In 1694, when apologizing to his congregation, Rev. Parris seems to refer to the same Mather question, but by this time Parris comes down definitively on the side of presumed innocence. Parris writes, "I question not but God sometimes suffers the Devil, as of late, to afflict in shape of not only innocent, but pious persons, or so to delude the senses of the afflicted, that they strongly conceit their hurt is from such persons, when indeed it is not." In contrast to the Mather's "rare and extraordinary," Parris has increased the frequency to "sometimes." Parris' use of the word "delude" is also notable because this was a term long associated with skepticism and the Calvinistic doctrinal view opposed to a belief in the validity of acts of witchcraft.
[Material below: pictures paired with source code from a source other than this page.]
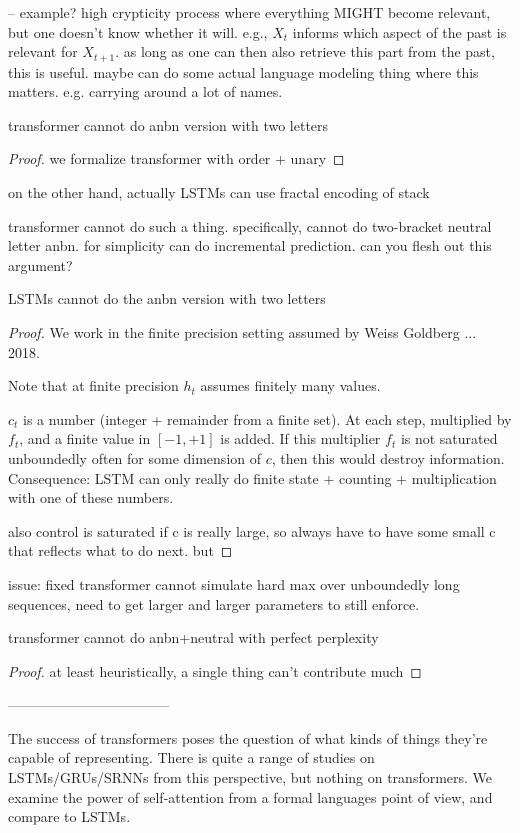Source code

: \documentclass[11pt,a4paper]{article}
\begin{document}
-- example? high crypticity process where everything MIGHT become relevant, but one doesn't know whether it will. e.g., $X_t$ informs which aspect of the past is relevant for $X_{t+1}$. as long as one can then also retrieve this part from the past, this is useful. maybe can do some actual language modeling thing where this matters. e.g. carrying around a lot of names.



transformer cannot do anbn version with two letters
\begin{proof}
we formalize transformer with order + unary
\end{proof}


on the other hand, actually LSTMs can use fractal encoding of stack

transformer cannot do such a thing. specifically, cannot do two-bracket neutral letter anbn. for simplicity can do incremental prediction. can you flesh out this argument?



LSTMs cannot do the anbn version with two letters
\begin{proof}
We work in the finite precision setting assumed by Weiss Goldberg ... 2018.

Note that at finite precision $h_t$ assumes finitely many values.

$c_t$ is a number (integer + remainder from a finite set). At each step, multiplied by $f_t$, and a finite value in $[-1,+1]$ is added.
If this multiplier $f_t$ is not saturated unboundedly often for some dimension of $c$, then this would destroy information.
Consequence: LSTM can only really do finite state + counting + multiplication with one of these numbers.

also control is saturated if c is really large, so always have to have some small c that reflects what to do next. but 
\end{proof}


issue: fixed transformer cannot simulate hard max over unboundedly long sequences, need to get larger and larger parameters to still enforce.

transformer cannot do anbn+neutral with perfect perplexity
\begin{proof}
at least heuristically, a single thing can't contribute much
\end{proof}



-----------------------------------

The success of transformers poses the question of what kinds of things they're capable of representing.
There is quite a range of studies on LSTMs/GRUs/SRNNs from this perspective, but nothing on transformers.
We examine the power of self-attention from a formal languages point of view, and compare to LSTMs.
\end{document}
== Arrangements & By-laws ==
The group met mid-morning on Mondays “...once in six weeks, or oftener if need shall be.” At the end of each meeting the date of the next was chosen. A moderator was also chosen to keep the minutes at the next meeting and he also chose the next question for the group to ponder and discuss.
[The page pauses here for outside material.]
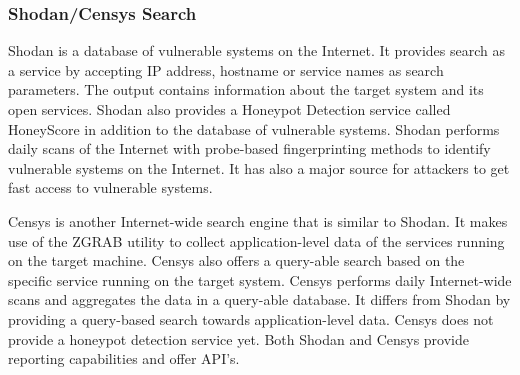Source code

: \subsubsection{Shodan/Censys Search}
Shodan is a database of vulnerable systems on the Internet. It provides search as a service by accepting IP address, hostname or service names as search parameters. The output contains information about the target system and its open services. Shodan also provides a Honeypot Detection service called HoneyScore \cite{SHODAN} in addition to the database of vulnerable systems. Shodan performs daily scans of the Internet with probe-based fingerprinting methods to identify vulnerable systems on the Internet. It has also a major source for attackers to get fast access to vulnerable systems.

Censys is another Internet-wide search engine that is similar to Shodan. It makes use of the ZGRAB utility to collect application-level data of the services running on the target machine. Censys also offers a query-able search based on the specific service running on the target system. Censys performs daily Internet-wide scans and aggregates the data in a query-able database. It differs from Shodan by providing a query-based search towards application-level data. Censys does not provide a honeypot detection service yet. Both Shodan and Censys provide reporting capabilities and offer API's.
"Our work at the said meetings shall be 1) to debate any matter relating to ourselves. 2) To hear and consider any cases which shall be proposed to us from any other associations or private persons. 3) To answer any letters directed to us from any other associations or persons. 4) To discourse of any question proposed at the former meeting.

== Provenance of the Record Book ==
The Massachusetts Historical Society acquired the record book in 1850 and have traced it back to original member Charles Morton who had also taken part in similar group in England called the Cornwall Association 1655-1659. The records of the Cornwall association immediately precede those of the Cambridge Association. The Rules and Regulations are similar for both associations and are believed to be in Morton's handwriting. Morton likely brought the record book to New England when he emigrated.

Despite its availability in the archives, important Salem historians Charles W. Upham and George Lincoln Burr do not seem to have been aware of it, perhaps because it was filed under Morton's name and begins in Cornwall, England. Neither historian cites the record book though it would have supported their arguments.

== Later Developments and Offshoots ==

The group has been claimed as the first formal association of Congregational ministers in America. Between 1700 and 1745, some members of the original association divided into the "Associated Ministers of Boston and Charlestown" and the "Association in and about Cambridge." In 1960, these two groups reunited as the Greater Boston Association of Unitarian Ministers.